Nuno Saraiva –
Diário de Notícias, opinião
O que
verdadeiramente indigna nos tempos que correm é a frieza, a insensibilidade, o
descaramento e a desfaçatez. Já não vale sequer a pena repisar as mentiras ou a
incompetência evidentes de quem governa, porque, sobre isso, já quase tudo se
disse.
Ontem, na
Assembleia da República, entre o namoro ao Partido Socialista e as contradições
sobre a austeridade, Pedro Passos Coelho afirmava - sem se rir - que
"estamos melhor hoje do que há dois anos". Não sei se essa é a
realidade do primeiro-ministro, nem me interessa. O que verdadeiramente importa
notar nesta constatação é a cegueira obsessiva do chefe do Governo com o dogma
do "regresso ao mercado", ignorando por completo o rasto de
destruição que consta do seu balanço político. Passos Coelho faz lembrar aquele
ministro da propaganda iraquiano que, em Bagdad, com os tanques americanos
atrás de si, continuava a berrar, contra todas as evidências, que o inimigo
estava a ser dizimado.
Vejamos, pois, os
factos. Em julho de 2011, a
taxa de desemprego registada era de 12,3%. De acordo com o boletim de fevereiro
deste ano do Eurostat, a cifra de desempregados em Portugal é a mais alta de
sempre, atingindo os 17,5%. Em 2011, o montante da dívida pública era de 185,2
mil milhões de euros, que correspondiam a 108,3% do produto interno bruto (PIB).
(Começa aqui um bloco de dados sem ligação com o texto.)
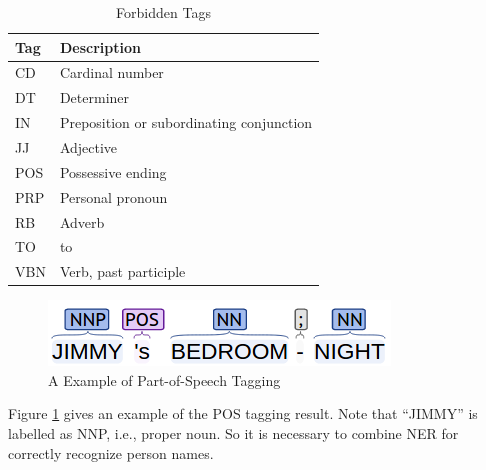 \begin{table}[htb]
\centering
\caption{Forbidden Tags}
\begin{tabular}{ll}
\hline
Tag & Description \\
\hline
CD & Cardinal number\\ 
DT & Determiner\\ 
IN & Preposition or subordinating conjunction\\ 
JJ & Adjective  \\
POS & Possessive ending  \\ 
PRP & Personal pronoun  \\
RB & Adverb\\ 
TO & to \\ 
VBN & Verb, past participle \\ 
\hline
\end{tabular}
\label{tab:forbiddentags}
\end{table}

\begin{figure}[htb]
\centering
\includegraphics[scale=0.6]{figure/dataprep/pos}
\caption{A Example of Part-of-Speech Tagging}
\label{fig:pos}
\end{figure}

Figure \ref{fig:pos} gives an example of the POS tagging result. 
Note that ``JIMMY'' is labelled as NNP, i.e., proper noun. 
So it is necessary to combine NER for correctly recognize person names. \\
Em fevereiro deste ano, a trajetória continua a ser ascendente e significa já
126,3% do PIB, o que equivale a 209 mil milhões de euros. O défice, é certo que
com recurso a receitas extraordinárias, fechou em 2011 nos 4,4%. No ano
seguinte, fixou-se nos 6,4%. E, este ano, o valor estimado e contratado com os
nossos credores após sucessivas revisões das metas é de 5%. As exportações, em
2011, conseguiram, apesar da crise internacional, um crescimento de 7,5%. As
previsões do Governo para este ano são de uma subida de 0,8% das vendas ao
exterior, o que quer dizer um arrefecimento brutal e, portanto, estagnação. Em
2011, Portugal registava um crescimento negativo de 1,7% do PIB. Dois anos
depois, para 2013, as previsões apontam para uma recessão ainda maior, a que
corresponde uma contração do PIB na casa dos 2,3%. Há dois anos, a fatura total
de juros a pagar pelos portugueses a quem nos empresta dinheiro era de 6,9 mil
milhões de euros. Em 2013, o valor aumenta e nós teremos de desembolsar, só de
juros, 7,2 mil milhões a serem entregues aos credores. Isto para já não falar
da espiral recessiva de que não se falava em 2011, do número de falências, da
destruição de emprego e da economia, das novas bolsas de pobreza ou da fome
"à séria" (tal como Passos Coelho disse ter havido nos anos 80) que
existem hoje, da emigração ou das metas constantemente falhadas e incumpridas e
que nos levam a constatar que todos os sacrifícios a que temos estado sujeitos
têm sido em vão.
Porém nada disto
importa a quem governa porque o fim do "regresso ao mercado" nos
prazos previstos parece justificar todos os meios para que a meta, qual alfa e
ómega da governação, seja alcançada. É verdade que os mercados desconfiam hoje
bastante menos de nós do que em 2011. As taxas de juro associadas às obrigações
do Tesouro emitidas a dez anos estão hoje nos 6,3%. Há dois anos, pouco antes
de Portugal ter solicitado o resgate financeiro, as rendibilidades negociadas
com os investidores para a mesma maturidade superavam os 10%.
Desse ponto de
vista, e só desse, estamos de facto melhor do que em 2011, mas por exclusiva
responsabilidade do BCE. Mas de que nos serve a credibilidade e a obediência
cega ao dogma financeiro - mesmo que saibamos hoje que a folha de cálculo, o
sacrossanto Excel, em que assentam os programas de austeridade do FMI está
errada - se continuamos subservientes, submissos, sem soberania económica e
financeira, incapazes de renegociar o óbvio apenas porque sim e, tão ou mais
grave do que tudo isto, parecemos estar hoje mais perto do que nunca da
tragédia de um segundo resgate?
Não sei se Passos
Coelho, Vítor Gaspar, Durão Barroso, Christine Lagarde ou Mario Draghi comem
credibilidade e juros da dívida. Mas o que sabemos, e à nossa custa, é que tal
como "a intriga", a "retórica inflamada" ou "as
jogadas políticas", também a benevolência dos mercados não acrescenta um
cêntimo, nem cria emprego.
Já agora, o
primeiro-ministro diz que não é "uma nova dose [de austeridade] que está
na forja". E diz a seguir que "as medidas que aí vêm vão causar mais
dor social ao País." Afinal, em que ficamos?